§ **Task to complete**: Check each line of the listing for the string "when", count the lines that have it, and answer with that number only.

:::

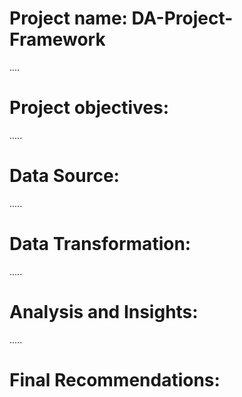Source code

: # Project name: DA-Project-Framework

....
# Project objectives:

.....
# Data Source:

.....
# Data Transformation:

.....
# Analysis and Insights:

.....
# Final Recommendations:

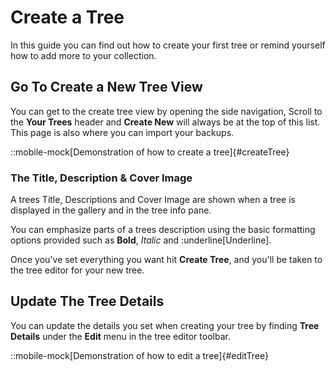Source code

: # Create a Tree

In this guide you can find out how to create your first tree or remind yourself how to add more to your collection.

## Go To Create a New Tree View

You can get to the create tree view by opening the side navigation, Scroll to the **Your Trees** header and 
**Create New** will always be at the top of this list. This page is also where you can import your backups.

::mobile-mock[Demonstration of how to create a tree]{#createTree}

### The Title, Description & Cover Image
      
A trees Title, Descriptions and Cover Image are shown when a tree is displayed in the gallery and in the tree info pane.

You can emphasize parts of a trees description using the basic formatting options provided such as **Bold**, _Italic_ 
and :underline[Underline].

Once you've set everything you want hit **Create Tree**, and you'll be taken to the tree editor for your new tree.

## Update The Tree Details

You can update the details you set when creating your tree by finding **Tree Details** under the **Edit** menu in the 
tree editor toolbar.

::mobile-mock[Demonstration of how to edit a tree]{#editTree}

:::

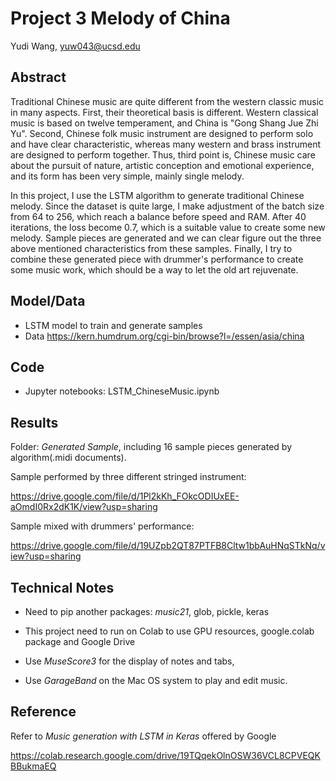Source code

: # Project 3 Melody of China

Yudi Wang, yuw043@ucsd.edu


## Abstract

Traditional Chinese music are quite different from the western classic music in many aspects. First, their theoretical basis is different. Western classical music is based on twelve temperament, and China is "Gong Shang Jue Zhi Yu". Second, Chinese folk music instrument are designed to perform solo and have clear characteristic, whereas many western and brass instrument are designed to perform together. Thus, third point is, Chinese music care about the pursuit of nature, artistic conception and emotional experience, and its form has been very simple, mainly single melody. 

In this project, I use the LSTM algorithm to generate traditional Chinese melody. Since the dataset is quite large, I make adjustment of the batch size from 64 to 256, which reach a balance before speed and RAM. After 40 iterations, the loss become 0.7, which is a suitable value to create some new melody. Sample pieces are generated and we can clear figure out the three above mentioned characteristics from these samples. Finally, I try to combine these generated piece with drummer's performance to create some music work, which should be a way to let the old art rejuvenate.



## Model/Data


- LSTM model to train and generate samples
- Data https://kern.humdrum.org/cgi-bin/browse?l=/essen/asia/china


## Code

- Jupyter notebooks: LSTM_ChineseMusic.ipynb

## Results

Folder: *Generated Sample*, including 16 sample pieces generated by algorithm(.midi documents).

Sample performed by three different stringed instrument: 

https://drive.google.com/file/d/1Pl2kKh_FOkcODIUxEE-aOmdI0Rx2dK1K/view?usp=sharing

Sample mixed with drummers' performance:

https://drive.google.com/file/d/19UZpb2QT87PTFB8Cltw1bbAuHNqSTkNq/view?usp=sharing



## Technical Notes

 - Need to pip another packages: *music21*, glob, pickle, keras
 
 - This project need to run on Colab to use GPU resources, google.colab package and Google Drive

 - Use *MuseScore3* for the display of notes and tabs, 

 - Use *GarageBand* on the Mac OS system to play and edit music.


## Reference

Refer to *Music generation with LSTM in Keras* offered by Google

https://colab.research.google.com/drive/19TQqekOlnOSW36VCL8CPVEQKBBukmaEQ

:::

§ **Output**: 2